Despite investing hours every week researching the Lucan case, examining old files and statements that have been buried from public view for decades, my actual day job is a builder, working on house extensions, roofing and that sort of thing.
My personal journey investigating the murder of my mum started more than a decade ago when I was approached by an investigative journalist for the BBC called Glen Campbell. He’d found a secret Scotland Yard intelligence file written in 2002 that said the Police had credible intelligence Richard John Bingham, Lord Lucan, was alive and living abroad in the late nineties, some 25 years after he vanished from Grants Hill House in Uckfield, Sussex.
Glen’s findings and additional research ignited in me a desire for justice, so we agreed to set out together and investigate further, peeling away the layers of lies and deception and using social media and new investigative research skills to put fresh information into the public arena.
“Sometimes months went by without a break-through, then all of a sudden we would strike gold”.

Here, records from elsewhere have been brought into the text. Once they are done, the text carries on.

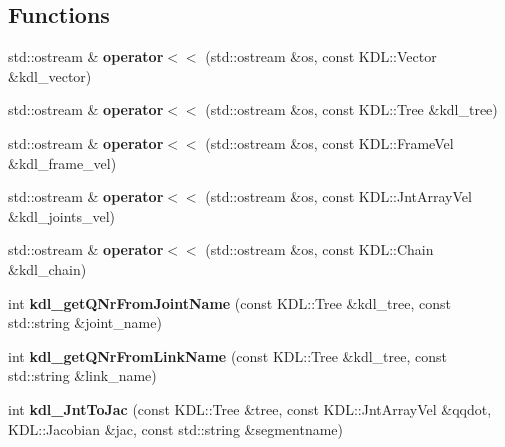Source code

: \subsection*{Functions}
\begin{DoxyCompactItemize}
\item 
\hypertarget{namespacehiqp_ae25bb9b7205ab2630606197e8a35af8f}{std\-::ostream \& {\bfseries operator$<$$<$} (std\-::ostream \&os, const K\-D\-L\-::\-Vector \&kdl\-\_\-vector)}\label{namespacehiqp_ae25bb9b7205ab2630606197e8a35af8f}

\item 
\hypertarget{namespacehiqp_ace17cd6f24f52ba09f129ab50f435f99}{std\-::ostream \& {\bfseries operator$<$$<$} (std\-::ostream \&os, const K\-D\-L\-::\-Tree \&kdl\-\_\-tree)}\label{namespacehiqp_ace17cd6f24f52ba09f129ab50f435f99}

\item 
\hypertarget{namespacehiqp_a59fe109d0df644e9ead2b56f8d86bf89}{std\-::ostream \& {\bfseries operator$<$$<$} (std\-::ostream \&os, const K\-D\-L\-::\-Frame\-Vel \&kdl\-\_\-frame\-\_\-vel)}\label{namespacehiqp_a59fe109d0df644e9ead2b56f8d86bf89}

\item 
\hypertarget{namespacehiqp_a33d4a297971bc3e2996aa1f3194b0e30}{std\-::ostream \& {\bfseries operator$<$$<$} (std\-::ostream \&os, const K\-D\-L\-::\-Jnt\-Array\-Vel \&kdl\-\_\-joints\-\_\-vel)}\label{namespacehiqp_a33d4a297971bc3e2996aa1f3194b0e30}

\item 
\hypertarget{namespacehiqp_a6a26da69453463527d0b4c99884983c9}{std\-::ostream \& {\bfseries operator$<$$<$} (std\-::ostream \&os, const K\-D\-L\-::\-Chain \&kdl\-\_\-chain)}\label{namespacehiqp_a6a26da69453463527d0b4c99884983c9}

\item 
\hypertarget{namespacehiqp_a95f3af7af45e7c81eda13572f2d3cc38}{int {\bfseries kdl\-\_\-get\-Q\-Nr\-From\-Joint\-Name} (const K\-D\-L\-::\-Tree \&kdl\-\_\-tree, const std\-::string \&joint\-\_\-name)}\label{namespacehiqp_a95f3af7af45e7c81eda13572f2d3cc38}

\item 
\hypertarget{namespacehiqp_afc65617e444dcefe5ca39e0dac2a17b2}{int {\bfseries kdl\-\_\-get\-Q\-Nr\-From\-Link\-Name} (const K\-D\-L\-::\-Tree \&kdl\-\_\-tree, const std\-::string \&link\-\_\-name)}\label{namespacehiqp_afc65617e444dcefe5ca39e0dac2a17b2}

\item 
\hypertarget{namespacehiqp_a9266d35577397a64d24935da167b406a}{int {\bfseries kdl\-\_\-\-Jnt\-To\-Jac} (const K\-D\-L\-::\-Tree \&tree, const K\-D\-L\-::\-Jnt\-Array\-Vel \&qqdot, K\-D\-L\-::\-Jacobian \&jac, const std\-::string \&segmentname)}\label{namespacehiqp_a9266d35577397a64d24935da167b406a}


\end{DoxyCompactItemize}
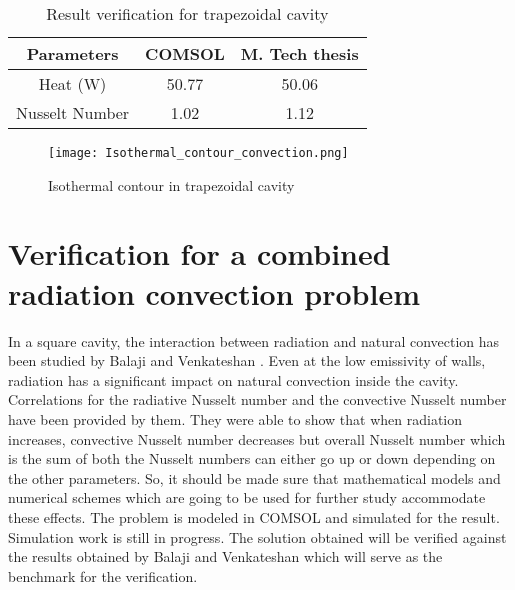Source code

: \begin{table}[H]
\centering
\caption{Result verification for trapezoidal cavity}
\label{tab:conv trapz cavity}
\begin{tabular}{|c|c|c|}
\hline
\textbf{Parameters} & \textbf{COMSOL} & \textbf{M. Tech thesis} \\ \hline
Heat (W)                                    & 50.77           & 50.06                   \\ \hline
Nusselt Number                              & 1.02            & 1.12                    \\ \hline
\end{tabular}
\end{table}


\begin{figure}[H]
\begin{center}
\texttt{[image: Isothermal\_contour\_convection.png]}
\caption{Isothermal contour in trapezoidal cavity}
\label{fig:isotherms trapz cavity}
\end{center}
\end{figure}



\section{Verification for a combined radiation convection problem}
In a square cavity, the interaction between radiation and natural convection has been studied by Balaji and Venkateshan \citep{BALAJI1994249}. Even at the low emissivity of walls, radiation has a significant impact on natural convection inside the cavity. Correlations for the radiative Nusselt number and the convective Nusselt number have been provided by them. They were able to show that when radiation increases, convective Nusselt number decreases but overall Nusselt number which is the sum of both the Nusselt numbers can either go up or down depending on the other parameters. So, it should be made sure that mathematical models and numerical schemes which are going to be used for further study accommodate these effects. The problem is modeled in COMSOL and simulated for the result. Simulation work is still in progress. The solution obtained will be verified against the results obtained by Balaji and Venkateshan \citep{BALAJI1994249} which will serve as the benchmark for the verification.
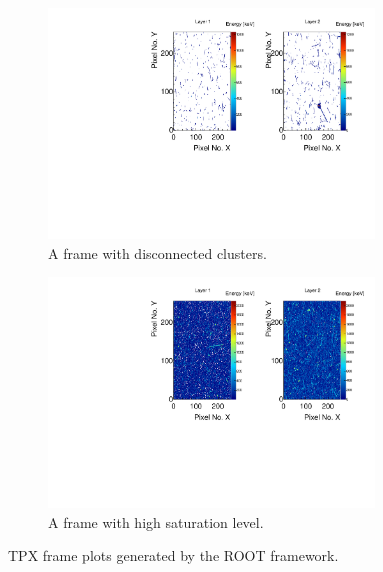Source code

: \begin{figure}[t]
\begin{center}
    \begin{subfigure}{\textwidth}
    \centering
    \includegraphics[width=0.95\textwidth]{figures/frame-not-saturated}
    \caption{A frame with disconnected clusters.}
    \label{fig:frame-not-saturated}
    \end{subfigure}

    \vspace{0.2cm}

    \begin{subfigure}{\textwidth}
    \centering
    \includegraphics[width=0.95\textwidth]{figures/frame-saturated}
    \caption{A frame with high saturation level.}
    \label{fig:frame-saturated}
    \end{subfigure}
\caption{TPX frame plots generated by the ROOT framework.}
\label{fig:tpx-frames}
\end{center}
\end{figure}

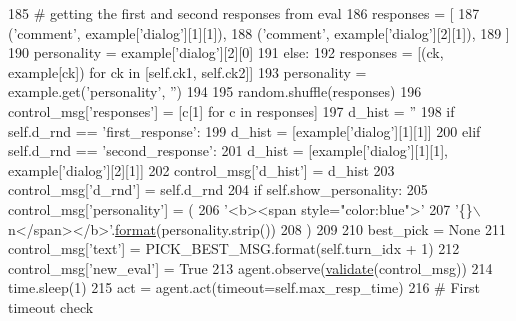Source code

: \begin{DoxyCode}
185                 \textcolor{comment}{# getting the first and second responses from eval}
186                 responses = [
187                     (\textcolor{stringliteral}{'comment'}, example[\textcolor{stringliteral}{'dialog'}][1][1]),
188                     (\textcolor{stringliteral}{'comment'}, example[\textcolor{stringliteral}{'dialog'}][2][1]),
189                 ]
190                 personality = example[\textcolor{stringliteral}{'dialog'}][2][0]
191             \textcolor{keywordflow}{else}:
192                 responses = [(ck, example[ck]) \textcolor{keywordflow}{for} ck \textcolor{keywordflow}{in} [self.ck1, self.ck2]]
193                 personality = example.get(\textcolor{stringliteral}{'personality'}, \textcolor{stringliteral}{''})
194 
195             random.shuffle(responses)
196             control\_msg[\textcolor{stringliteral}{'responses'}] = [c[1] \textcolor{keywordflow}{for} c \textcolor{keywordflow}{in} responses]
197             d\_hist = \textcolor{stringliteral}{''}
198             \textcolor{keywordflow}{if} self.d\_rnd == \textcolor{stringliteral}{'first\_response'}:
199                 d\_hist = [example[\textcolor{stringliteral}{'dialog'}][1][1]]
200             \textcolor{keywordflow}{elif} self.d\_rnd == \textcolor{stringliteral}{'second\_response'}:
201                 d\_hist = [example[\textcolor{stringliteral}{'dialog'}][1][1], example[\textcolor{stringliteral}{'dialog'}][2][1]]
202             control\_msg[\textcolor{stringliteral}{'d\_hist'}] = d\_hist
203             control\_msg[\textcolor{stringliteral}{'d\_rnd'}] = self.d\_rnd
204             \textcolor{keywordflow}{if} self.show\_personality:
205                 control\_msg[\textcolor{stringliteral}{'personality'}] = (
206                     \textcolor{stringliteral}{'<b><span style="color:blue">'}
207                     \textcolor{stringliteral}{'\{\}\(\backslash\)n</span></b>'}.\hyperlink{namespaceparlai_1_1chat__service_1_1services_1_1messenger_1_1shared__utils_a32e2e2022b824fbaf80c747160b52a76}{format}(personality.strip())
208                 )
209 
210             best\_pick = \textcolor{keywordtype}{None}
211             control\_msg[\textcolor{stringliteral}{'text'}] = PICK\_BEST\_MSG.format(self.turn\_idx + 1)
212             control\_msg[\textcolor{stringliteral}{'new\_eval'}] = \textcolor{keyword}{True}
213             agent.observe(\hyperlink{namespaceparlai_1_1core_1_1worlds_afc3fad603b7bce41dbdc9cdc04a9c794}{validate}(control\_msg))
214             time.sleep(1)
215             act = agent.act(timeout=self.max\_resp\_time)
216             \textcolor{comment}{# First timeout check}

\end{DoxyCode}
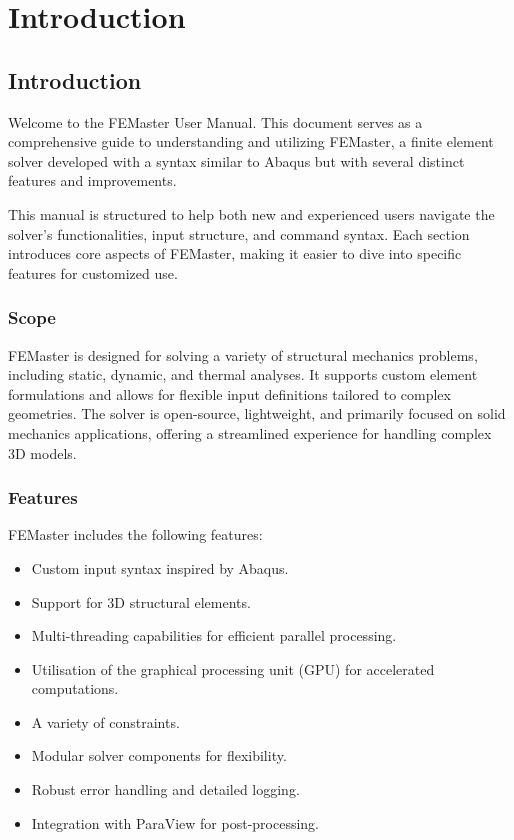 
\chapter{Introduction}

\section{Introduction}
Welcome to the FEMaster User Manual. This document serves as a comprehensive guide to understanding and utilizing FEMaster, a finite element solver developed with a syntax similar to Abaqus but with several distinct features and improvements.

This manual is structured to help both new and experienced users navigate the solver’s functionalities, input structure, and command syntax. Each section introduces core aspects of FEMaster, making it easier to dive into specific features for customized use.

\subsection{Scope}
FEMaster is designed for solving a variety of structural mechanics problems, including static, dynamic, and thermal analyses. It supports custom element formulations and allows for flexible input definitions tailored to complex geometries. The solver is open-source, lightweight, and primarily focused on solid mechanics applications, offering a streamlined experience for handling complex 3D models.

\subsection{Features}
FEMaster includes the following features:
\begin{itemize}
    \item Custom input syntax inspired by Abaqus.
    \item Support for 3D structural elements.
    \item Multi-threading capabilities for efficient parallel processing.
    \item Utilisation of the graphical processing unit (GPU) for accelerated computations.
    \item A variety of constraints.
    \item Modular solver components for flexibility.
    \item Robust error handling and detailed logging.
    \item Integration with ParaView for post-processing.
\end{itemize}


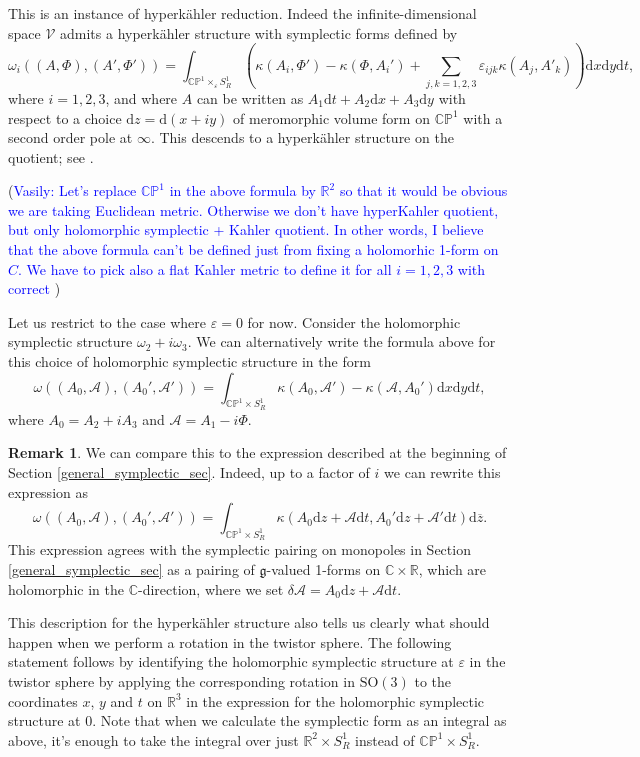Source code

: \documentclass[11pt, oneside, reqno]{amsart}
\theoremstyle{definition} \newtheorem{definition}{Definition}[section]
\theoremstyle{definition} \newtheorem{remark}[definition]{Remark}
\theoremstyle{definition} \newtheorem{remarks}[definition]{Remarks}
\theoremstyle{definition} \newtheorem{question}[definition]{Question}
\theoremstyle{definition} \newtheorem*{note}{Note}
\theoremstyle{definition} \newtheorem{example}[definition]{Example}
\theoremstyle{definition} \newtheorem{examples}[definition]{Examples}
\renewcommand{\gg}{\mathfrak{g}}
\newcommand{\bb}[1]{\mathbb{#1}}
\newcommand{\mc}[1]{\mathcal{#1}}
\newcommand{\ol}[1]{\overline{#1}}
\newcommand{\CC}{\mathbb{C}}
\newcommand{\RR}{\mathbb{R}}
\newcommand{\eps}{\varepsilon}
\newcommand{\SO}{\mathrm{SO}}
\renewcommand{\d}{\mathrm{d}}
\newcommand{\vasily}[1]{(\textcolor{blue}{Vasily: #1})}
\begin{document}
This is an instance of hyperk\"ahler reduction.  Indeed the infinite-dimensional space $\mc V$ admits a hyperk\"ahler structure with symplectic forms defined by
\[\omega_i((A,\Phi),(A',\Phi')) = \int_{\bb{CP}^1 \times_\eps S^1_R} \left(\kappa(A_i,\Phi') - \kappa(\Phi, A_i') + \sum_{j,k=1,2,3} \eps_{ijk} \kappa(A_j,A'_k)\right) \d x \d y \d t, \]
where $i=1,2,3$, and where $A$ can be written as $A_1 \d t + A_2 \d x + A_3 \d y$ with respect to a choice $\d z = \d (x + iy)$ of meromorphic volume form on $\bb{CP}^1$ with a second order pole at $\infty$.  This descends to a hyperk\"ahler structure on the quotient; see \cite[Section 1.4.2]{FoscoloThesis}.

\vasily{Let's replace $\mathbb{CP}^1$ in the above formula by $\mathbb{R}^2$
  so that it would be obvious we are taking Euclidean metric. Otherwise
  we don't have hyperKahler quotient, but only holomorphic symplectic + Kahler
  quotient. In other words, I believe that the above formula
  can't be defined just from fixing a holomorhic 1-form on $C$. We have to
  pick also a flat Kahler metric to define it for all $i=1,2,3$
with correct }

Let us restrict to the case where $\eps=0$ for now.  Consider the holomorphic symplectic structure $\omega_2 + i \omega_3$.  We can alternatively write the formula above for this choice of holomorphic symplectic structure in the form
\[\omega((A_0, \mc A), (A_0', \mc A')) = \int_{\bb{CP}^1 \times S^1_R} \kappa(A_0, \mc A') - \kappa(\mc A, A_0') \d x \d y \d t,\]
where $A_0 = A_2 + i A_3$ and $\mc A = A_1 - i \Phi$.  

\begin{remark}
We can compare this to the expression described at the beginning of Section \ref{general_symplectic_sec}. Indeed, up to a factor of $i$ we can rewrite this expression as
\[\omega((A_0, \mc A), (A_0', \mc A')) = \int_{\bb{CP}^1 \times S^1_R} \kappa(A_0\d z + \mc A \d t, A_0' \d z + \mc A' \d t) \d \ol{z}.\]
This expression agrees with the symplectic pairing on monopoles in Section \ref{general_symplectic_sec} as a pairing of $\gg$-valued 1-forms on $\CC \times \RR$, which are holomorphic in the $\CC$-direction, where we set $\delta \mc A = A_0\d z + \mc A \d t$.
\end{remark}

This description for the hyperk\"ahler structure also tells us clearly what should happen when we perform a rotation in the twistor sphere.  The following statement follows by identifying the holomorphic symplectic structure at $\eps$ in the twistor sphere by applying the corresponding rotation in $\SO(3)$ to the coordinates $x$, $y$ and $t$ on $\RR^3$ in the expression for the holomorphic symplectic structure at $0$.  Note that when we calculate the symplectic form as an integral as above, it's enough to take the integral over just $\RR^2 \times S^1_R$ instead of $\bb{CP}^1 \times S^1_R$.
\end{document}
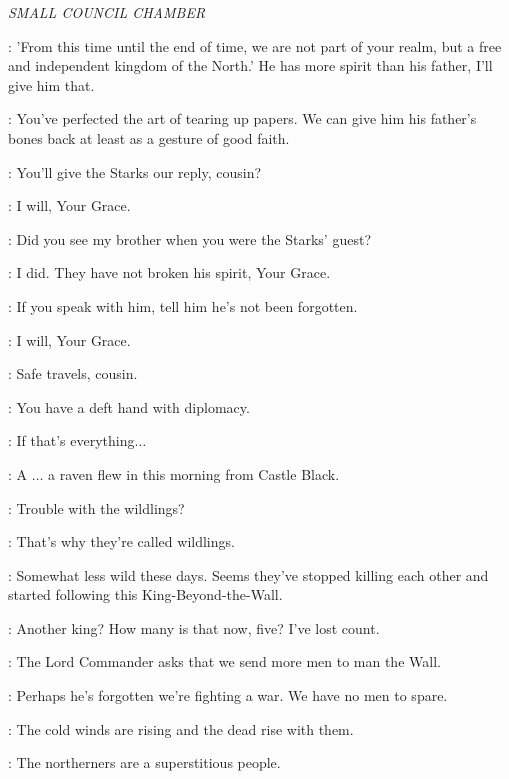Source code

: 

\scene

\textit{SMALL COUNCIL CHAMBER}


\CERSEI: 'From this time until the end of time, we are not part of your realm, but a free and independent kingdom of the North.' He has more spirit than his father, I'll give him that.

\TYRION: You've perfected the art of tearing up papers. We can give him his father's bones back at least as a gesture of good faith.

\CERSEI: You'll give the Starks our reply, cousin?

\ALTON: I will, Your Grace.

\CERSEI: Did you see my brother when you were the Starks' guest?

\ALTON: I did. They have not broken his spirit, Your Grace.

\CERSEI: If you speak with him, tell him he's not been forgotten.

\ALTON: I will, Your Grace.

\TYRION: Safe travels, cousin.


\TYRION: You have a deft hand with diplomacy.

\CERSEI: If that's everything$\ldots$

\PYCELLE: A $\ldots$ a raven flew in this morning from Castle Black.


\VARYS: Trouble with the wildlings?

\LITTLEFINGER: That's why they're called wildlings.

\VARYS: Somewhat less wild these days. Seems they've stopped killing each other and started following this King-Beyond-the-Wall.

\CERSEI: Another king? How many is that now, five? I've lost count.

\TYRION: The Lord Commander asks that we send more men to man the Wall.

\CERSEI: Perhaps he's forgotten we're fighting a war. We have no men to spare.

\TYRION: The cold winds are rising and the dead rise with them.

\PYCELLE: The northerners are a superstitious people.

Sometimes months went by without a break-through, then all of a sudden we would strike gold, propelling our research further and opening new doors we didn’t know even existed. Shirley Robey was one such case, a lovely lady who approached us to tell the story of how as a young woman she had been an office manager in one of Lucan’s friend’s casinos. Shirley’s story was fascinating as she recounted how she had been secretly tasked with sending money in the 1980’s to Africa by her then boss John Aspinall, who’d told her it was to help fund ‘his old pal Lucan.’ Shirley’s account made front page news appearing in the Daily Telegraph, the favourite newspaper of the landed gentry and aristocrats here in England.
With my daughter at The Plumbers Arms, where Veronica Bingham, Lady Lucan ran to on the night of the murder. Melissa wanted to raise a glass to her grandmother Sandra,
“Over the years I’ve spoken to people on all sides of this story”.
Since my first BBC programmes with Glen, I’ve appeared on countless other radio and television shows. Each time my message is simple, Lucan DID get away to live a new life abroad and my mother’s murder WILL NOT go unsolved. After each appearance I get messages from people across the globe, small chunks of information, hearsay, and intelligence that all pours in and is processed through our vast research files to be cross referenced and analysed.
“Each time my message is simple, Lucan DID get away to live a new life abroad and my mother’s murder WILL NOT go unsolved”.
Over the years I’ve spoken to people on all sides of this story. Before her death I corresponded a number of times with Veronica, The Countess of Lucan, who employed my mother in 1974 and became her friend and confidant. I’ve spoken with George Bingham, Lucan’s son and now of course the new Lord Lucan. We remain in contact and respect each others differing views on his father’s vanishing act back in 1974. The new Lord Lucan is ironically now trying to drill for oil not far from the spot where his father was last seen that fateful night back in November 1974.